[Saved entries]
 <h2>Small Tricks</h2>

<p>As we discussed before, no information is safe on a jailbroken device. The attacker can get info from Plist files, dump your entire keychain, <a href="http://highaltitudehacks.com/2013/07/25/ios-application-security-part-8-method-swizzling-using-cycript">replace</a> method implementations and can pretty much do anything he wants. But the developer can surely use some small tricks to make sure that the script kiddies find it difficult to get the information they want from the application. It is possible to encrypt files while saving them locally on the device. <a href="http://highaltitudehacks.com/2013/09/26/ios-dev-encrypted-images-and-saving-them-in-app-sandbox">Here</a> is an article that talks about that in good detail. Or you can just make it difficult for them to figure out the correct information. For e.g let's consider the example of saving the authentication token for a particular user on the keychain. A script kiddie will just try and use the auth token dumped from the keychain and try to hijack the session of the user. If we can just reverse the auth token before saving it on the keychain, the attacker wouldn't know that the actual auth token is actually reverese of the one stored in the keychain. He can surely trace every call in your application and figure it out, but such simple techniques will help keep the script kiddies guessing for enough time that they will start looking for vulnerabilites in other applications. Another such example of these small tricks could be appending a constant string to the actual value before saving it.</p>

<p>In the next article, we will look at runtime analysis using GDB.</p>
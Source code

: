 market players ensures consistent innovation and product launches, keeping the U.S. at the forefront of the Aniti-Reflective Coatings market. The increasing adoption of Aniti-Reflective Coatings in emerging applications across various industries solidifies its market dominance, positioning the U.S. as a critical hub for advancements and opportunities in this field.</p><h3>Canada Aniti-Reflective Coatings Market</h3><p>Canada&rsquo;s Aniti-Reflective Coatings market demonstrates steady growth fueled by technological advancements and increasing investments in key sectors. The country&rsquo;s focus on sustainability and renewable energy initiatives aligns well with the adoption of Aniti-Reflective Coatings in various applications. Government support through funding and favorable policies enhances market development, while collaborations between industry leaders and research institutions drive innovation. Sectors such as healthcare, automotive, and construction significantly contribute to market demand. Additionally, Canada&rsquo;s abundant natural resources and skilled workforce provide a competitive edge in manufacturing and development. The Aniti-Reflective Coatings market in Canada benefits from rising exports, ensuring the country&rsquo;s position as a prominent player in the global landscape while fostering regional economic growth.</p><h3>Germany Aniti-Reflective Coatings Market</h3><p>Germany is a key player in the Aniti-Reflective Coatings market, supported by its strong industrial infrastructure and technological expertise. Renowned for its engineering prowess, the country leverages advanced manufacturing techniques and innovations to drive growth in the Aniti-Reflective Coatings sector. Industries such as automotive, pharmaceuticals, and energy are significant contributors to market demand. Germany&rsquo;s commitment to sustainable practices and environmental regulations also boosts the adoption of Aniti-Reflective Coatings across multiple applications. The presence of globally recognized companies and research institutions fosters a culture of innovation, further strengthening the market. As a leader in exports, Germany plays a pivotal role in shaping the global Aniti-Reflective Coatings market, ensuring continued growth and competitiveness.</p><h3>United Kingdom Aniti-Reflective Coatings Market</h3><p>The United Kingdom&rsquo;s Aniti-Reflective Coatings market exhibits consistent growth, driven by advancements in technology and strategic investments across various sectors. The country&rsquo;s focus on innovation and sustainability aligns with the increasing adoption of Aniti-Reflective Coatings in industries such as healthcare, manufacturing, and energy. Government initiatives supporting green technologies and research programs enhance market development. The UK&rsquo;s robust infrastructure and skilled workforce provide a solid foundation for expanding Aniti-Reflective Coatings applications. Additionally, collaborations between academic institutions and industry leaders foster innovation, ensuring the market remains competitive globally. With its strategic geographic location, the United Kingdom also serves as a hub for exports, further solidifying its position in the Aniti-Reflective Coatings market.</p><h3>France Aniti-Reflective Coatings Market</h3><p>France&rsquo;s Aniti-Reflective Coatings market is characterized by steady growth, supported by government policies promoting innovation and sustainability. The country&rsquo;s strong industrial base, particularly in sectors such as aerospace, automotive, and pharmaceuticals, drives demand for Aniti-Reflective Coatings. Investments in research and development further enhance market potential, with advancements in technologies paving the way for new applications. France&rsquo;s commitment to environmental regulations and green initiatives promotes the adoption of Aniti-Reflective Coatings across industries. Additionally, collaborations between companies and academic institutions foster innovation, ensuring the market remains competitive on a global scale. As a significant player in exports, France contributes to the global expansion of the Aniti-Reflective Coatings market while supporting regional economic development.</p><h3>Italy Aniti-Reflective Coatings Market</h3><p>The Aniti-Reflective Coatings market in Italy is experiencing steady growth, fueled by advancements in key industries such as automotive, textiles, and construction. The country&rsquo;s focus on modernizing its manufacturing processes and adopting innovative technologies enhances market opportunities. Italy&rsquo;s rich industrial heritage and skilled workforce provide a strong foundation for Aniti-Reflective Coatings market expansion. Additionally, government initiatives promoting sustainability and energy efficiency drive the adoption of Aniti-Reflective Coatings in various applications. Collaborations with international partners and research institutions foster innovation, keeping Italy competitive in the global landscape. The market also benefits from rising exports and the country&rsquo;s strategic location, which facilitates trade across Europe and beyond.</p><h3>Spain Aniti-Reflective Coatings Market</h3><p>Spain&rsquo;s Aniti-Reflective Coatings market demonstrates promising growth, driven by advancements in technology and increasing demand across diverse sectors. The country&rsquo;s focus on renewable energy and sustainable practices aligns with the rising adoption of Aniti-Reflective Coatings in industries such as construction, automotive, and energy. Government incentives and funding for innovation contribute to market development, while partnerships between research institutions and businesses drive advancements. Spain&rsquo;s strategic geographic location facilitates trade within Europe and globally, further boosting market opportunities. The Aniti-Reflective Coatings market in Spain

Task to carry out: Would you retype the records above without changing a word?

Answer section:
 <h2>Small Tricks</h2>

<p>As we discussed before, no information is safe on a jailbroken device. The attacker can get info from Plist files, dump your entire keychain, <a href="http://highaltitudehacks.com/2013/07/25/ios-application-security-part-8-method-swizzling-using-cycript">replace</a> method implementations and can pretty much do anything he wants. But the developer can surely use some small tricks to make sure that the script kiddies find it difficult to get the information they want from the application. It is possible to encrypt files while saving them locally on the device. <a href="http://highaltitudehacks.com/2013/09/26/ios-dev-encrypted-images-and-saving-them-in-app-sandbox">Here</a> is an article that talks about that in good detail. Or you can just make it difficult for them to figure out the correct information. For e.g let's consider the example of saving the authentication token for a particular user on the keychain. A script kiddie will just try and use the auth token dumped from the keychain and try to hijack the session of the user. If we can just reverse the auth token before saving it on the keychain, the attacker wouldn't know that the actual auth token is actually reverese of the one stored in the keychain. He can surely trace every call in your application and figure it out, but such simple techniques will help keep the script kiddies guessing for enough time that they will start looking for vulnerabilites in other applications. Another such example of these small tricks could be appending a constant string to the actual value before saving it.</p>

<p>In the next article, we will look at runtime analysis using GDB.</p>
Source code

: market players ensures consistent innovation and product launches, keeping the U.S. at the forefront of the Aniti-Reflective Coatings market. The increasing adoption of Aniti-Reflective Coatings in emerging applications across various industries solidifies its market dominance, positioning the U.S. as a critical hub for advancements and opportunities in this field.</p><h3>Canada Aniti-Reflective Coatings Market</h3><p>Canada&rsquo;s Aniti-Reflective Coatings market demonstrates steady growth fueled by technological advancements and increasing investments in key sectors. The country&rsquo;s focus on sustainability and renewable energy initiatives aligns well with the adoption of Aniti-Reflective Coatings in various applications. Government support through funding and favorable policies enhances market development, while collaborations between industry leaders and research institutions drive innovation. Sectors such as healthcare, automotive, and construction significantly contribute to market demand. Additionally, Canada&rsquo;s abundant natural resources and skilled workforce provide a competitive edge in manufacturing and development. The Aniti-Reflective Coatings market in Canada benefits from rising exports, ensuring the country&rsquo;s position as a prominent player in the global landscape while fostering regional economic growth.</p><h3>Germany Aniti-Reflective Coatings Market</h3><p>Germany is a key player in the Aniti-Reflective Coatings market, supported by its strong industrial infrastructure and technological expertise. Renowned for its engineering prowess, the country leverages advanced manufacturing techniques and innovations to drive growth in the Aniti-Reflective Coatings sector. Industries such as automotive, pharmaceuticals, and energy are significant contributors to market demand. Germany&rsquo;s commitment to sustainable practices and environmental regulations also boosts the adoption of Aniti-Reflective Coatings across multiple applications. The presence of globally recognized companies and research institutions fosters a culture of innovation, further strengthening the market. As a leader in exports, Germany plays a pivotal role in shaping the global Aniti-Reflective Coatings market, ensuring continued growth and competitiveness.</p><h3>United Kingdom Aniti-Reflective Coatings Market</h3><p>The United Kingdom&rsquo;s Aniti-Reflective Coatings market exhibits consistent growth, driven by advancements in technology and strategic investments across various sectors. The country&rsquo;s focus on innovation and sustainability aligns with the increasing adoption of Aniti-Reflective Coatings in industries such as healthcare, manufacturing, and energy. Government initiatives supporting green technologies and research programs enhance market development. The UK&rsquo;s robust infrastructure and skilled workforce provide a solid foundation for expanding Aniti-Reflective Coatings applications. Additionally, collaborations between academic institutions and industry leaders foster innovation, ensuring the market remains competitive globally. With its strategic geographic location, the United Kingdom also serves as a hub for exports, further solidifying its position in the Aniti-Reflective Coatings market.</p><h3>France Aniti-Reflective Coatings Market</h3><p>France&rsquo;s Aniti-Reflective Coatings market is characterized by steady growth, supported by government policies promoting innovation and sustainability. The country&rsquo;s strong industrial base, particularly in sectors such as aerospace, automotive, and pharmaceuticals, drives demand for Aniti-Reflective Coatings. Investments in research and development further enhance market potential, with advancements in technologies paving the way for new applications. France&rsquo;s commitment to environmental regulations and green initiatives promotes the adoption of Aniti-Reflective Coatings across industries. Additionally, collaborations between companies and academic institutions foster innovation, ensuring the market remains competitive on a global scale. As a significant player in exports, France contributes to the global expansion of the Aniti-Reflective Coatings market while supporting regional economic development.</p><h3>Italy Aniti-Reflective Coatings Market</h3><p>The Aniti-Reflective Coatings market in Italy is experiencing steady growth, fueled by advancements in key industries such as automotive, textiles, and construction. The country&rsquo;s focus on modernizing its manufacturing processes and adopting innovative technologies enhances market opportunities. Italy&rsquo;s rich industrial heritage and skilled workforce provide a strong foundation for Aniti-Reflective Coatings market expansion. Additionally, government initiatives promoting sustainability and energy efficiency drive the adoption of Aniti-Reflective Coatings in various applications. Collaborations with international partners and research institutions foster innovation, keeping Italy competitive in the global landscape. The market also benefits from rising exports and the country&rsquo;s strategic location, which facilitates trade across Europe and beyond.</p><h3>Spain Aniti-Reflective Coatings Market</h3><p>Spain&rsquo;s Aniti-Reflective Coatings market demonstrates promising growth, driven by advancements in technology and increasing demand across diverse sectors. The country&rsquo;s focus on renewable energy and sustainable practices aligns with the rising adoption of Aniti-Reflective Coatings in industries such as construction, automotive, and energy. Government incentives and funding for innovation contribute to market development, while partnerships between research institutions and businesses drive advancements. Spain&rsquo;s strategic geographic location facilitates trade within Europe and globally, further boosting market opportunities. The Aniti-Reflective Coatings market in Spain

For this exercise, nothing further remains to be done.